Type the records that follow again exactly as written, but drop the pictures.

Dataset entries
+ + + +

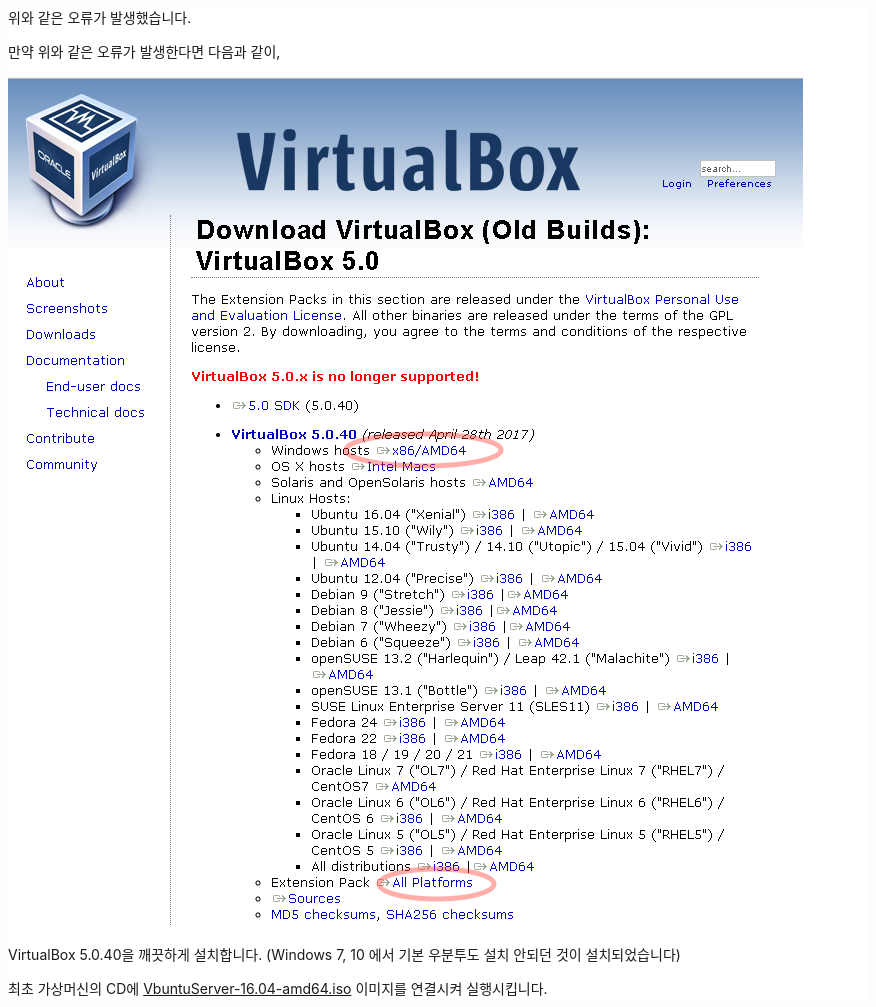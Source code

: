 위와 같은 오류가 발생했습니다.

만약 위와 같은 오류가 발생한다면 다음과 같이,

![201_VB5.png](201_VB5.png)

VirtualBox 5.0.40을 깨끗하게 설치합니다. (Windows 7, 10 에서 기본 우분투도 설치 안되던 것이 설치되었습니다)

최초 가상머신의 CD에 [VbuntuServer-16.04-amd64.iso](VbuntuServer-16.04-amd64.iso) 이미지를 연결시켜 실행시킵니다.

+ + + +

[Response]
Source code

: 위와 같은 오류가 발생했습니다.

만약 위와 같은 오류가 발생한다면 다음과 같이,

![201_VB5.png](201_VB5.png)

VirtualBox 5.0.40을 깨끗하게 설치합니다. (Windows 7, 10 에서 기본 우분투도 설치 안되던 것이 설치되었습니다)

최초 가상머신의 CD에 [VbuntuServer-16.04-amd64.iso](VbuntuServer-16.04-amd64.iso) 이미지를 연결시켜 실행시킵니다.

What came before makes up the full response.